Certainly. I'll take the training aspect first because I can be brief on that, Mr. Chair.
I had a chance to speak to outgoing heads of mission last year to talk to them about our mandate. We're in the process of developing various tools that they can make use of. We've just developed a very quick two-sided information sheet that they can make use of and pass out to their main interlocutors when they're abroad on posting. Then we have a human rights training component, so I was speaking to colleagues in the foreign service two weeks ago on what we mean by “religious freedom”. We had a wonderful panel. We brought together an evangelical Christian, Rabbi Reuven Bulka from here in Ottawa, and one of the leaders of the Baha'i community here to talk about their experiences and how their communities understand religious freedom. Then we have the Religious Freedom Forum that I mentioned. The broader sort of training that we're developing, that's in the works over this next quarter, as we move into the next fiscal year.
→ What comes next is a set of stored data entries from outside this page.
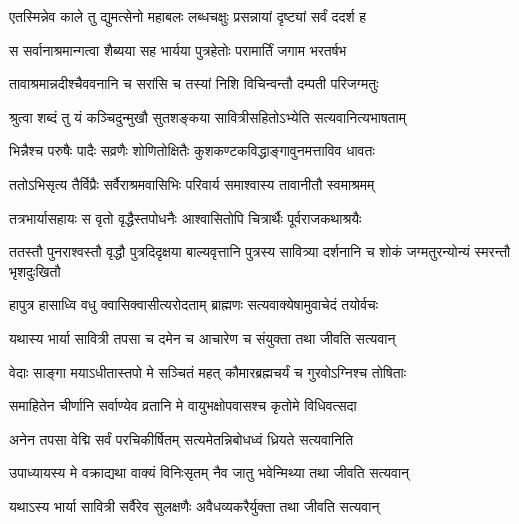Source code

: \begin{center}

\twolineshloka
{एतस्मिन्नेव काले तु द्युमत्सेनो महाबलः}
{लब्धचक्षुः प्रसन्नायां दृष्ट्यां सर्वं ददर्श ह}


\twolineshloka
{स सर्वानाश्रमान्गत्वा शैब्यया सह भार्यया}
{पुत्रहेतोः परामार्तिं जगाम भरतर्षभ}


\twolineshloka
{तावाश्रमान्नदीश्चैववनानि च सरांसि च}
{तस्यां निशि विचिन्वन्तौ दम्पती परिजग्मतुः}


\twolineshloka
{श्रुत्वा शब्दं तु यं कञ्चिदुन्मुखौ सुतशङ्कया}
{सावित्रीसहितोऽभ्येति सत्यवानित्यभाषताम्}


\twolineshloka
{भिन्नैश्च परुषैः पादैः सव्रणैः शोणितोक्षितैः}
{कुशकण्टकविद्धाङ्गावुनमत्ताविव धावतः}


\twolineshloka
{ततोऽभिसृत्य तैर्विप्रैः सर्वैराश्रमवासिभिः}
{परिवार्य समाश्वास्य तावानीतौ स्वमाश्रमम्}


\twolineshloka
{तत्रभार्यासहायः स वृतो वृद्धैस्तपोधनैः}
{आश्वासितोपि चित्रार्थैः पूर्वराजकथाश्रयैः}


\threelineshloka
{ततस्तौ पुनराश्वस्तौ वृद्धौ पुत्रदिदृक्षया}
{बाल्यवृत्तानि पुत्रस्य सावित्र्या दर्शनानि च}
{शोकं जग्मतुरन्योन्यं स्मरन्तौ भृशदुःखितौ}


\twolineshloka
{हापुत्र हासाध्वि वधु क्वासिक्वासीत्यरोदताम्}
{ब्राह्मणः सत्यवाक्येषामुवाचेदं तयोर्वचः}




\twolineshloka
{यथास्य भार्या सावित्री तपसा च दमेन च}
{आचारेण च संयुक्ता तथा जीवति सत्यवान्}




\twolineshloka
{वेदाः साङ्गा मयाऽधीतास्तपो मे सञ्चितं महत्}
{कौमारब्रह्मचर्यं च गुरवोऽग्निश्च तोषिताः}


\twolineshloka
{समाहितेन चीर्णानि सर्वाण्येव व्रतानि मे}
{वायुभक्षोपवासश्च कृतोमे विधिवत्सदा}


\twolineshloka
{अनेन तपसा वेद्मि सर्वं परचिकीर्षितम्}
{सत्यमेतन्निबोधध्वं ध्रियते सत्यवानिति}




\twolineshloka
{उपाध्यायस्य मे वक्राद्यथा वाक्यं विनिःसृतम्}
{नैव जातु भवेन्मिथ्या तथा जीवति सत्यवान्}




\twolineshloka
{यथाऽस्य भार्या सावित्री सर्वैरेव सुलक्षणैः}
{अवैधव्यकरैर्युक्ता तथा जीवति सत्यवान्}


\end{center}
In terms of engaging foreign diplomats here, it's been a bit of a two-way street. I've been reaching out to them and many of them have been reaching out to me. I think within the first two months of my being here I had a chance to meet with certainly all of our key allies on this file, and also some of the key ambassadors for countries that we want to focus upon, including China and Turkey. I had a chance to engage again with the Pakistani ambassador, and a number of others.
We organized an event at headquarters, at foreign affairs, where we brought together roughly 20 ambassadors to talk about what the office is doing. I continue to have ongoing dialogues with them. They're not always easy dialogues, as you would expect, but we want to maintain that dialogue. There are times when we issue démarches for different acts that take place in certain countries. I referenced the case of the Sri Lankan Muslim human rights activist.
But again, the fundamental premise is that we want to engage in that dialogue, even with countries where it's going to be difficult to have that dialogue. We can't just sort of cut it off. We need to find ways to engage. So on a weekly basis I'm meeting with foreign diplomatic officials. Certainly when I go abroad, typically our missions will bring together key like-minded countries, where I can engage with them and get their perspective of what's happening on the ground in these countries. Then we're always engaging with multilateral partners, whether it's the European Union, the UN, or the OSCE. That's a core element of my outreach.